Erziehung LRSDas Thema Erziehung spielt bei der Bewältung einer Lese-Rechtschreib-Schwäche bei Kindern eine wichtige Rolle. Wir wollen in diesem Beitrag einige Ratschläge für die Erziehung von Kindern mit Legasthenie oder LRS geben, die sich in der praktischen Arbeit bewährt haben.

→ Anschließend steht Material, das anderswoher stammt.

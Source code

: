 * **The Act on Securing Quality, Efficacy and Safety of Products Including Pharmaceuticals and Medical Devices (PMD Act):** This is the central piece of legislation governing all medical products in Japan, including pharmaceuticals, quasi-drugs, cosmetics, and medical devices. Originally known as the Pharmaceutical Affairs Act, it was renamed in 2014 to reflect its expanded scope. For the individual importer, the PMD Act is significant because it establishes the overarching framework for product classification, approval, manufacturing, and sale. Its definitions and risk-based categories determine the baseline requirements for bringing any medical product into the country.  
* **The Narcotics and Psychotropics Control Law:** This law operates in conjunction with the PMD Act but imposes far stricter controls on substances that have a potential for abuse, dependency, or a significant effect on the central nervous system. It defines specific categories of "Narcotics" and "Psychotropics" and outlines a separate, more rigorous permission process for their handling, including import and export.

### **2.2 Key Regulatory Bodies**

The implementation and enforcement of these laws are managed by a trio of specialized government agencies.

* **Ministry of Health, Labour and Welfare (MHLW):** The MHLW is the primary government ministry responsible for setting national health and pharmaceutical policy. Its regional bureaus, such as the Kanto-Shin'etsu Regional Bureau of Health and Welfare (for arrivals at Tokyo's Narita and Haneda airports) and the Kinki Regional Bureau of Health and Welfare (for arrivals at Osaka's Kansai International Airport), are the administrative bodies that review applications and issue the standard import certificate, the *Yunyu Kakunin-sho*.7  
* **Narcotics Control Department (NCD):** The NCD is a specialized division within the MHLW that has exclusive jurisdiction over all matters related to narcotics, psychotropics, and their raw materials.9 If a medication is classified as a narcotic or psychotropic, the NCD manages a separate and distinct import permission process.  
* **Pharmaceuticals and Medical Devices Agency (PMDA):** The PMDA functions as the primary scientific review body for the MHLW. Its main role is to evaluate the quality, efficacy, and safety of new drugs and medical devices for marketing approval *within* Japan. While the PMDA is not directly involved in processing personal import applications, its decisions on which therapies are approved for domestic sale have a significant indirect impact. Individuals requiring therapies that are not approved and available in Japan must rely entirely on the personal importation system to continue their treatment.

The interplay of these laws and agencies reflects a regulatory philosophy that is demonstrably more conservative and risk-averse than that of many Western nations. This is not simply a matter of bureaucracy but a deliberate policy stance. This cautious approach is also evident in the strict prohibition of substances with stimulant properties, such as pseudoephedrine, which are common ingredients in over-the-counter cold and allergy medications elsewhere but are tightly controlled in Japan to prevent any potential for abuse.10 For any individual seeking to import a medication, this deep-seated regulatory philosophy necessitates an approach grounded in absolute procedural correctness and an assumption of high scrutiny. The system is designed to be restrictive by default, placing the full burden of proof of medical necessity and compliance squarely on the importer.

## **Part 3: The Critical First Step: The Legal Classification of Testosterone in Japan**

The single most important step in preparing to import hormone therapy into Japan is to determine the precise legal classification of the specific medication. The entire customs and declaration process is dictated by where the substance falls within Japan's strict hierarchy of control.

Sicherlich gibt es kein Patentrezept für die optimale Erziehung dieser Kinder. Da die Kinder mit Lernschwächen verschieden sind, ist auch die Erziehung für diese Kinder unterschiedlich. Außerdem gibt es keine perfekten Eltern oder Kinder, wie man sie uns in fiktiven Geschichten schönmalt. Eltern haben ihre Vorprägungen und Kinder werden von der elterlichen Umwelt wieder geprägt. Dies soll keine Entschuldigung dafür sein, die Kinder nebenbei laufen zu lassen, indem sich Eltern sagen, diese erziehen sich schon selber. Oder die Schule oder andere persönliche Bezugspersonen erziehen die Kinder. Mit Sicherheit spielt die Kernfamilie eine wichtige Rolle in der Erziehung. Wenn Kinder schulische Lernschwierigkeiten haben, ist eine entwicklungsgerechte Erziehung für diese Kinder wichtig. Eine vollkommene Erziehung gibt es nicht, es werden immer Fehler dabei gemacht. Eltern sollten sich bei unlösbaren Konflikten an professionelle Fachleute wenden. In einigen Fällen kann ein Kinder- und Jugendpsychologe eine gute Unterstützung bieten. So müssen sich familiäre Konflikte nicht hochschaukeln. Gibt es länger anhaltende Konflikte in der Familie, wie sie bei Kindern mit Lernschwächen häufiger auftreten können, ist es durchaus vernünftig sich Hilfe zu holen. Sicherlich ist das Aufsuchen solcher Hilfen mit Scham behaftet, denn wer gesteht sich schon gern ein, dass er Probleme in der Familie hat. Frühe Hilfe und ein ehrlicher Umgang mit Problemen kann hier eine Hilfe sein.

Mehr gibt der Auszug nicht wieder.